When the following conditions occur, the event in step 3.2 is not received for the first trigger:

  • Condition 1: ICNT0xICT1 is NOT a multiple of 64.
  • Condition 2: src or dst is NOT a multiple of 64.
  • Condition 3: ICNT0xICT1 is NOT a multiple of 64 and src/dst address not a multiple of 64
Multiple of 16B or 32B for ICNT0xICNT1 and src/dst addr also has the same issue, where the event is not received. Only alignment of 64B makes it work.

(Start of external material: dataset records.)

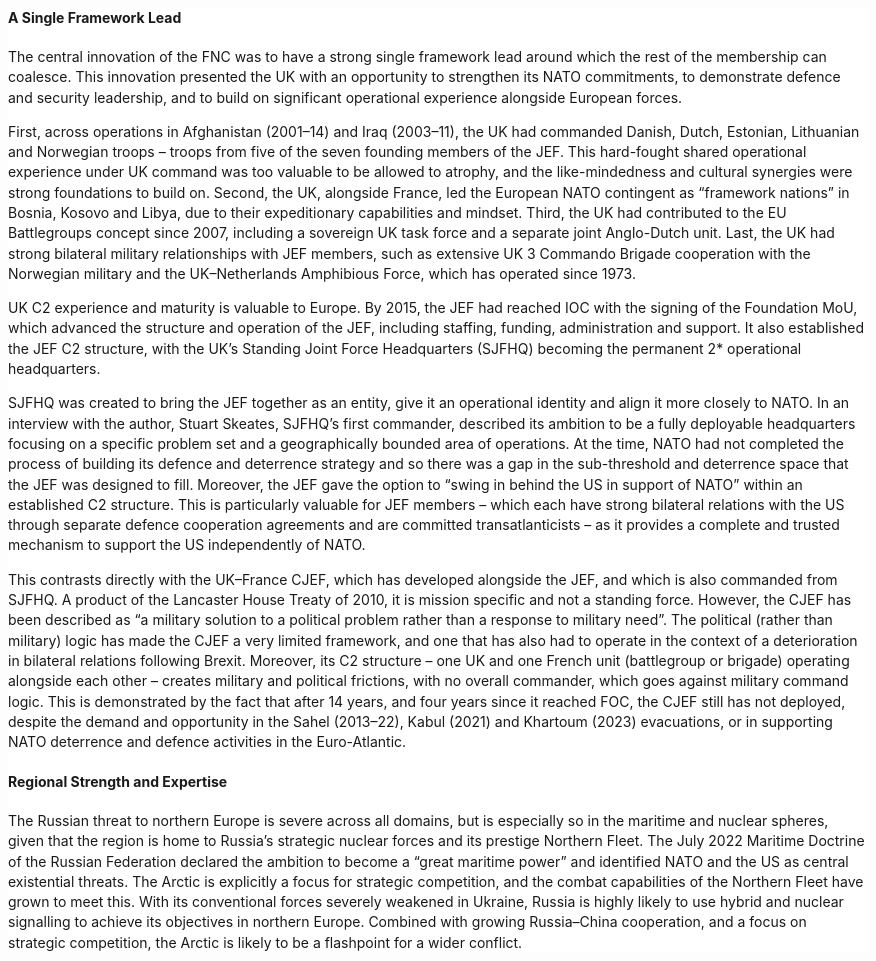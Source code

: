 #### A Single Framework Lead

The central innovation of the FNC was to have a strong single framework lead around which the rest of the membership can coalesce. This innovation presented the UK with an opportunity to strengthen its NATO commitments, to demonstrate defence and security leadership, and to build on significant operational experience alongside European forces.

First, across operations in Afghanistan (2001–14) and Iraq (2003–11), the UK had commanded Danish, Dutch, Estonian, Lithuanian and Norwegian troops – troops from five of the seven founding members of the JEF. This hard-fought shared operational experience under UK command was too valuable to be allowed to atrophy, and the like-mindedness and cultural synergies were strong foundations to build on. Second, the UK, alongside France, led the European NATO contingent as “framework nations” in Bosnia, Kosovo and Libya, due to their expeditionary capabilities and mindset. Third, the UK had contributed to the EU Battlegroups concept since 2007, including a sovereign UK task force and a separate joint Anglo-Dutch unit. Last, the UK had strong bilateral military relationships with JEF members, such as extensive UK 3 Commando Brigade cooperation with the Norwegian military and the UK–Netherlands Amphibious Force, which has operated since 1973.

UK C2 experience and maturity is valuable to Europe. By 2015, the JEF had reached IOC with the signing of the Foundation MoU, which advanced the structure and operation of the JEF, including staffing, funding, administration and support. It also established the JEF C2 structure, with the UK’s Standing Joint Force Headquarters (SJFHQ) becoming the permanent 2* operational headquarters.

SJFHQ was created to bring the JEF together as an entity, give it an operational identity and align it more closely to NATO. In an interview with the author, Stuart Skeates, SJFHQ’s first commander, described its ambition to be a fully deployable headquarters focusing on a specific problem set and a geographically bounded area of operations. At the time, NATO had not completed the process of building its defence and deterrence strategy and so there was a gap in the sub-threshold and deterrence space that the JEF was designed to fill. Moreover, the JEF gave the option to “swing in behind the US in support of NATO” within an established C2 structure. This is particularly valuable for JEF members – which each have strong bilateral relations with the US through separate defence cooperation agreements and are committed transatlanticists – as it provides a complete and trusted mechanism to support the US independently of NATO.

This contrasts directly with the UK–France CJEF, which has developed alongside the JEF, and which is also commanded from SJFHQ. A product of the Lancaster House Treaty of 2010, it is mission specific and not a standing force. However, the CJEF has been described as “a military solution to a political problem rather than a response to military need”. The political (rather than military) logic has made the CJEF a very limited framework, and one that has also had to operate in the context of a deterioration in bilateral relations following Brexit. Moreover, its C2 structure – one UK and one French unit (battlegroup or brigade) operating alongside each other – creates military and political frictions, with no overall commander, which goes against military command logic. This is demonstrated by the fact that after 14 years, and four years since it reached FOC, the CJEF still has not deployed, despite the demand and opportunity in the Sahel (2013–22), Kabul (2021) and Khartoum (2023) evacuations, or in supporting NATO deterrence and defence activities in the Euro-Atlantic.

#### Regional Strength and Expertise

The Russian threat to northern Europe is severe across all domains, but is especially so in the maritime and nuclear spheres, given that the region is home to Russia’s strategic nuclear forces and its prestige Northern Fleet. The July 2022 Maritime Doctrine of the Russian Federation declared the ambition to become a “great maritime power” and identified NATO and the US as central existential threats. The Arctic is explicitly a focus for strategic competition, and the combat capabilities of the Northern Fleet have grown to meet this. With its conventional forces severely weakened in Ukraine, Russia is highly likely to use hybrid and nuclear signalling to achieve its objectives in northern Europe. Combined with growing Russia–China cooperation, and a focus on strategic competition, the Arctic is likely to be a flashpoint for a wider conflict.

Conditions in which it works:

  • If ICNT0xICNT1 is made a multiple of 64 and src/dst address a multiple of 64, the test case passes.
  • If DRU is used instead of UDMA, then the test passes. You must submit the TR to DRU through the UDMA DRU external channel. With DRU and with ICNTs and src/dst addr unaligned, the user can trigger and get events as expected when TR is programmed such that the number of events and number of triggers in a frame is 1, i.e ICNT2 = 1 in above case or EVENT_SIZE = COMPLETION and trigger is NONE. Then the completion event occurs as expected. This is not feasible to be used by the use-cases in question.
Above is a example for "2D trigger and wait", the same constraint applies for "1D trigger and wait" and "3D trigger and wait":

  • For "1D trigger and wait", ICNT0 MUST be multiple of 64
  • For "3D trigger and wait", ICNT0xICNT1xICNT2 MUST be multiple of 64

Workaround(s):

Set the EOL flag in TR for UDMAP as shown in following example:

  • 1D trigger and wait
    • TR.FLAGS |= CSL_FMK(UDMAP_TR_FLAGS_EOL, CSL_UDMAP_TR_FLAGS_EOL_ICNT0);
  • 2D trigger and wait
    • TR.FLAGS |= CSL_FMK(UDMAP_TR_FLAGS_EOL, CSL_UDMAP_TR_FLAGS_EOL_ICNT0_ICNT1);
  • 3D trigger and wait
    • TR.FLAGS |= CSL_FMK(UDMAP_TR_FLAGS_EOL,CSL_UDMAP_TR_FLAGS_EOL_ICNT0_ICNT1_ICNT2);

There is no performance impact due to this workaround.